La desaceleración y virtual recesión de la economía internacional es un hecho, así como también lo es el enorme impacto que esa circunstancia ha tenido sobre la economía mexicana. Se trata de la primera recesión internacional importante que enfrenta la economía mexicana desde que se comenzó a modificar la estrategia de crecimiento hace casi dos décadas, y constituye una llamada de atención sobre las vicisitudes por las que puede atravesar una economía más abierta como lo es la nuestra en la actualidad. Hasta mediados de los ochenta, la economía mexicana se caracterizaba por ser extraordinariamente cerrada y protegida; en ese contexto, las recesiones eran todas producto de nuestras propias circunstancias: el ciclo económico normal o los errores en el manejo de la política económica. Todo esto ha cambiado. Así como la economía logró salir de la crisis de 1994 de una manera vertiginosa gracias al dinamismo de le economía internacional y, sobre todo, de la norteamericana, ahora estamos viviendo el otro lado de la misma moneda: la recesión internacional también es una recesión nuestra.

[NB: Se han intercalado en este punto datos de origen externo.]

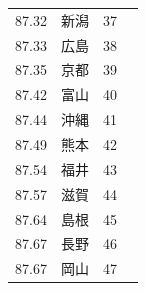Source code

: \begin{table}[ht]
\begin{tabular}{rrlr}
 87.32 & 新潟 &  37 \\
 87.33 & 広島 &  38 \\
 87.35 & 京都 &  39 \\
 87.42 & 富山 &  40 \\
 87.44 & 沖縄 &  41 \\
 87.49 & 熊本 &  42 \\
 87.54 & 福井 &  43 \\
 87.57 & 滋賀 &  44 \\
 87.64 & 島根 &  45 \\
 87.67 & 長野 &  46 \\
 87.67 & 岡山 &  47 \\
   \hline
\end{tabular}
\end{table}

Esta realidad ha llevado a que muchos cuestionen, una vez más, la dirección de la política económica. Algunos afirman que es tiempo de abandonar la estrategia de crecimiento orientada hacia el exterior, en tanto que otros abogan por una política contracíclica, que no es otra cosa que elevar el gasto gubernamental para compensar por la caída del gasto privado en consumo o inversión. Ambas opciones son improcedentes. Abandonar la estrategia de desarrollo vía exportaciones implicaría condenarnos a la pobreza para siempre. Basta mirar el resto del mundo: virtualmente no hay un solo país que no haya adoptado una estrategia similar, incluyendo a las naciones más pobladas del mundo, como China y la India, y a prácticamente todas las que en algún momento fueron socialistas o francamente autárquicas. Nos movemos aceleradamente hacia la consolidación de una sola economía a nivel internacional, una en la que cada país y, de hecho, cada empresa y persona, es un componente más del engranaje mundial; una en la que todos compiten con todos. Pretender que podemos abstraernos de esa circunstancia es no sólo ilusorio, sino también temerario. Lo que deberíamos estar haciendo, en lugar de perdernos en falsas disyuntivas, es sacarle más jugo a esa integración económica mundial, mejorando nuestras condiciones internas y maximizando nuestras ventajas comparativas.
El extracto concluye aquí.